As for the court room context, that’s also a loss before it begins. In courts, there is this thing called precedent: what decisions have been made before, especially by higher courts. Considering this issue of evolution and creationism has been before federal courts three times (including the Supreme Court), and in all three cases creationism was called religious and not science, while evolution did survive, then this lower court in this “minitrial” would have to agree based on that alone. So this shows that creationists understand neither science nor the law. All they want is the veneer of having the truth on their side. You can wear a lab coat, but that makes you nor more a scientist than when I put on a Batman costume it makes me a superhero. (BTW…I’m Batman *smoke bomb*)
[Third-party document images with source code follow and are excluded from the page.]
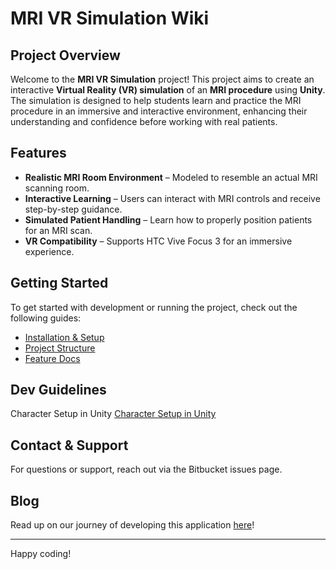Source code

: # MRI VR Simulation Wiki

## Project Overview

Welcome to the **MRI VR Simulation** project! This project aims to create an interactive **Virtual Reality (VR) simulation** of an **MRI procedure** using **Unity**. The simulation is designed to help students learn and practice the MRI procedure in an immersive and interactive environment, enhancing their understanding and confidence before working with real patients.

## Features
- **Realistic MRI Room Environment** – Modeled to resemble an actual MRI scanning room.
- **Interactive Learning** – Users can interact with MRI controls and receive step-by-step guidance.
- **Simulated Patient Handling** – Learn how to properly position patients for an MRI scan.
- **VR Compatibility** – Supports HTC Vive Focus 3 for an immersive experience.

## Getting Started
To get started with development or running the project, check out the following guides:

- [Installation & Setup](https://bitbucket.org/vie_bcit/mri-vr-room4/wiki/Installation)
- [Project Structure](https://bitbucket.org/vie_bcit/mri-vr-room4/wiki/Structure)
- [Feature Docs](https://bitbucket.org/vie_bcit/mri-vr-room4/wiki/Features)

## Dev Guidelines
Character Setup in Unity
[Character Setup in Unity](https://bitbucket.org/vie_bcit/mri-vr-room4/wiki/Unity%20setup:%20Character)


## Contact & Support
For questions or support, reach out via the Bitbucket issues page.

## Blog  
Read up on our journey of developing this application [here](https://www.bcit.ca/news/stories/computing-vr-mri-training-project/)!

---

Happy coding!
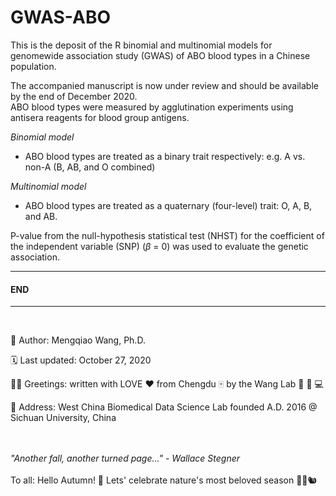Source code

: # GWAS-ABO

This is the deposit of the R binomial and multinomial models for genomewide association study (GWAS) of ABO blood types in a Chinese population.

The accompanied manuscript is now under review and should be available by the end of December 2020.
<br/>
ABO blood types were measured by agglutination experiments using antisera reagents for blood group antigens. 

*Binomial model*
- ABO blood types are treated as a binary trait respectively:
  e.g. A vs. non-A (B, AB, and O combined)

*Multinomial model*
- ABO blood types are treated as a quaternary (four-level) trait:
  O, A, B, and AB.


P-value from the null-hypothesis statistical test (NHST) for the coefficient of the independent variable (SNP) ($\beta$ = 0) was used to evaluate the genetic association.

-----------------------------------------------------------------------------------------------------------------------------------------------------------------------------------
#### END
-----------------------------------------------------------------------------------------------------------------------------------------------------------------------------------

<br/>

:adult: Author: Mengqiao Wang, Ph.D.

:spiral_calendar: Last updated: October 27, 2020

🤟🏻 Greetings: written with LOVE :heart: from Chengdu :mahjong: by the Wang Lab :dna: :test_tube: :computer:

📍 Address: West China Biomedical Data Science Lab founded A.D. 2016 @ Sichuan University, China

<br/><br/>
*"Another fall, another turned page..." - Wallace Stegner*
<br/><br/>
To all: Hello Autumn! 🍂 Lets' celebrate nature's most beloved season 🦋🍁🐿️
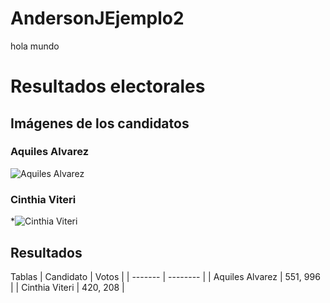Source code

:# AndersonJEjemplo2

hola mundo

# Resultados electorales 

## Imágenes de los candidatos
### Aquiles Alvarez
![Aquiles Alvarez](https://github.com/AnJoGar/AndersonJEjemplo2/blob/main/aquiles.jfif)
### Cinthia Viteri
*![Cinthia Viteri](https://github.com/AnJoGar/AndersonJEjemplo2/blob/main/cinthia.png)

## Resultados 

Tablas 
| Candidato | Votos   |
| ------- | -------- |
| Aquiles Alvarez  | 551, 996   |
| Cinthia Viteri   | 420, 208   |
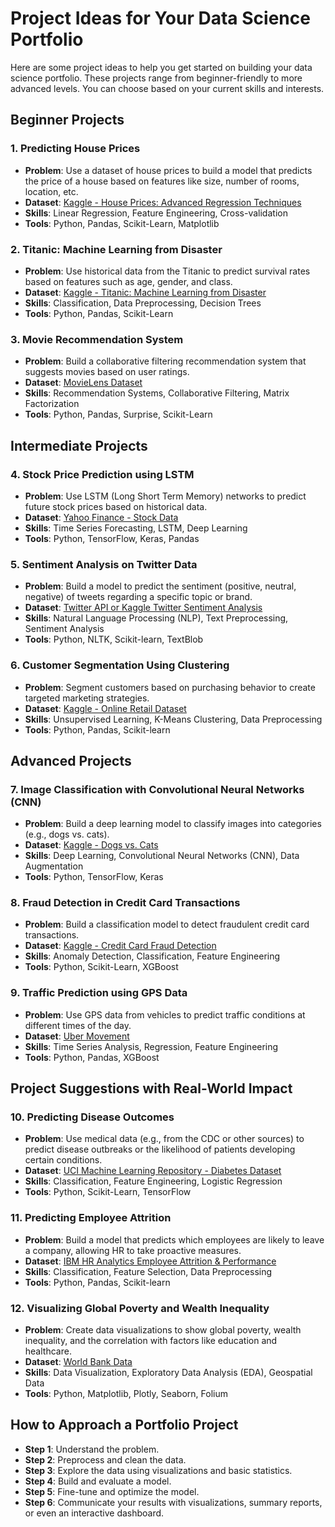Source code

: # Project Ideas for Your Data Science Portfolio

Here are some project ideas to help you get started on building your data science portfolio. These projects range from beginner-friendly to more advanced levels. You can choose based on your current skills and interests.

## Beginner Projects

### 1. **Predicting House Prices**
   - **Problem**: Use a dataset of house prices to build a model that predicts the price of a house based on features like size, number of rooms, location, etc.
   - **Dataset**: [Kaggle - House Prices: Advanced Regression Techniques](https://www.kaggle.com/c/house-prices-advanced-regression-techniques)
   - **Skills**: Linear Regression, Feature Engineering, Cross-validation
   - **Tools**: Python, Pandas, Scikit-Learn, Matplotlib

### 2. **Titanic: Machine Learning from Disaster**
   - **Problem**: Use historical data from the Titanic to predict survival rates based on features such as age, gender, and class.
   - **Dataset**: [Kaggle - Titanic: Machine Learning from Disaster](https://www.kaggle.com/c/titanic)
   - **Skills**: Classification, Data Preprocessing, Decision Trees
   - **Tools**: Python, Pandas, Scikit-Learn

### 3. **Movie Recommendation System**
   - **Problem**: Build a collaborative filtering recommendation system that suggests movies based on user ratings.
   - **Dataset**: [MovieLens Dataset](https://grouplens.org/datasets/movielens/)
   - **Skills**: Recommendation Systems, Collaborative Filtering, Matrix Factorization
   - **Tools**: Python, Pandas, Surprise, Scikit-Learn

## Intermediate Projects

### 4. **Stock Price Prediction using LSTM**
   - **Problem**: Use LSTM (Long Short Term Memory) networks to predict future stock prices based on historical data.
   - **Dataset**: [Yahoo Finance - Stock Data](https://finance.yahoo.com/)
   - **Skills**: Time Series Forecasting, LSTM, Deep Learning
   - **Tools**: Python, TensorFlow, Keras, Pandas

### 5. **Sentiment Analysis on Twitter Data**
   - **Problem**: Build a model to predict the sentiment (positive, neutral, negative) of tweets regarding a specific topic or brand.
   - **Dataset**: [Twitter API or Kaggle Twitter Sentiment Analysis](https://www.kaggle.com/c/twitter-sentiment-analysis2)
   - **Skills**: Natural Language Processing (NLP), Text Preprocessing, Sentiment Analysis
   - **Tools**: Python, NLTK, Scikit-learn, TextBlob

### 6. **Customer Segmentation Using Clustering**
   - **Problem**: Segment customers based on purchasing behavior to create targeted marketing strategies.
   - **Dataset**: [Kaggle - Online Retail Dataset](https://www.kaggle.com/datasets/mashlyn/online-retail)
   - **Skills**: Unsupervised Learning, K-Means Clustering, Data Preprocessing
   - **Tools**: Python, Pandas, Scikit-learn

## Advanced Projects

### 7. **Image Classification with Convolutional Neural Networks (CNN)**
   - **Problem**: Build a deep learning model to classify images into categories (e.g., dogs vs. cats).
   - **Dataset**: [Kaggle - Dogs vs. Cats](https://www.kaggle.com/c/dogs-vs-cats)
   - **Skills**: Deep Learning, Convolutional Neural Networks (CNN), Data Augmentation
   - **Tools**: Python, TensorFlow, Keras

### 8. **Fraud Detection in Credit Card Transactions**
   - **Problem**: Build a classification model to detect fraudulent credit card transactions.
   - **Dataset**: [Kaggle - Credit Card Fraud Detection](https://www.kaggle.com/datasets/mlg-ulb/creditcardfraud)
   - **Skills**: Anomaly Detection, Classification, Feature Engineering
   - **Tools**: Python, Scikit-Learn, XGBoost

### 9. **Traffic Prediction using GPS Data**
   - **Problem**: Use GPS data from vehicles to predict traffic conditions at different times of the day.
   - **Dataset**: [Uber Movement](https://movement.uber.com/)
   - **Skills**: Time Series Analysis, Regression, Feature Engineering
   - **Tools**: Python, Pandas, XGBoost

## Project Suggestions with Real-World Impact

### 10. **Predicting Disease Outcomes**
   - **Problem**: Use medical data (e.g., from the CDC or other sources) to predict disease outbreaks or the likelihood of patients developing certain conditions.
   - **Dataset**: [UCI Machine Learning Repository - Diabetes Dataset](https://archive.ics.uci.edu/ml/datasets/pima+indians+diabetes)
   - **Skills**: Classification, Feature Engineering, Logistic Regression
   - **Tools**: Python, Scikit-Learn, TensorFlow

### 11. **Predicting Employee Attrition**
   - **Problem**: Build a model that predicts which employees are likely to leave a company, allowing HR to take proactive measures.
   - **Dataset**: [IBM HR Analytics Employee Attrition & Performance](https://www.kaggle.com/datasets/ashishpatel26/hr-analytics)
   - **Skills**: Classification, Feature Selection, Data Preprocessing
   - **Tools**: Python, Pandas, Scikit-learn

### 12. **Visualizing Global Poverty and Wealth Inequality**
   - **Problem**: Create data visualizations to show global poverty, wealth inequality, and the correlation with factors like education and healthcare.
   - **Dataset**: [World Bank Data](https://data.worldbank.org/)
   - **Skills**: Data Visualization, Exploratory Data Analysis (EDA), Geospatial Data
   - **Tools**: Python, Matplotlib, Plotly, Seaborn, Folium

## How to Approach a Portfolio Project

- **Step 1**: Understand the problem.
- **Step 2**: Preprocess and clean the data.
- **Step 3**: Explore the data using visualizations and basic statistics.
- **Step 4**: Build and evaluate a model.
- **Step 5**: Fine-tune and optimize the model.
- **Step 6**: Communicate your results with visualizations, summary reports, or even an interactive dashboard.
But if all that wasn’t enough to make this a joke, apparently this same fool, Joseph Mastropaolo, has done this stunt before. Over at the Huffington Post, biologist and founder of the Clergy Letter Project Dr. Michael Zimmerman talks about his dealings with Mastropaolo in the past. Apparently, Mastropaolo will not actually use the definition of evolutionary scientists use of change in allele frequencies in populations over time, but instead he only wants to use his own convoluted mess of topics as the definition of evolution. In other words, he wants to make the debate subject the strawman he thinks it is right from the point of definition. As he wanted to define it, evolution was “the development of an organism from its chemicals to its primitive state to its present state.” Like Dr. Zimmerman, I don’t even know what this means. Then again, Mastropaolo doesn’t seem to know what an allele is since he thinks the definition scientists use (i.e. the real one) is “meaningless.” Well, considering there is an actual dictionary to use to define the word, that belies his ability to know what he’s talking about. (Note: an allele is simply a form of a gene, so allele changes can be seen at the DNA level; it is very measurable, and denying this is to deny DNA profiling and determining ancestors.)

After this point, it looks like any hope of a debate was killed when Mastropaolo said that the PhD biologist was not “competent to contend” for his prize. He also went on to say “Evolutionist hallucinators so out of touch with reality are psychotic by medical dictionary definition, and therefore not mentally competent to contend for the Life Science Prize.” So now, by his own admission, anyone that believes in evolution cannot attempt to win his prize money. Then again, he also shows he doesn’t know what words mean since he thinks psychotic people are out of touch and hallucinate. I guess that means he won’t be listening to the words of St. Paul who talks about having hallucinatory experiences, as did many in the churches he started and went to (cf. Galatians 1, 1 Corinthians 15).

So, this whole thing is a joke, at best. But it really just seems to be another example of how creationists are in fact dishonest. And in this case, not even a good one.

Update: PZ Myers also weighs in, showing that Mastropaolo is a well-rounded fool.